- [Problem description] Starting from the first line below, copy the whole listing exactly.
+++++
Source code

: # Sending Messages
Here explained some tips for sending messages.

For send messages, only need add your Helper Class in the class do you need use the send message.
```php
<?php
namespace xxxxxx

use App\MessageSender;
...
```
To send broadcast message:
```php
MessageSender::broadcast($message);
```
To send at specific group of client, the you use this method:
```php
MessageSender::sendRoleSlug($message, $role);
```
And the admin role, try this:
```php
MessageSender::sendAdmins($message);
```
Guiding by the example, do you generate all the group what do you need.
+++++
- [Solution to this task]
Source code

: # Sending Messages
Here explained some tips for sending messages.

For send messages, only need add your Helper Class in the class do you need use the send message.
```php
<?php
namespace xxxxxx

use App\MessageSender;
...
```
To send broadcast message:
```php
MessageSender::broadcast($message);
```
To send at specific group of client, the you use this method:
```php
MessageSender::sendRoleSlug($message, $role);
```
And the admin role, try this:
```php
MessageSender::sendAdmins($message);
```
Guiding by the example, do you generate all the group what do you need.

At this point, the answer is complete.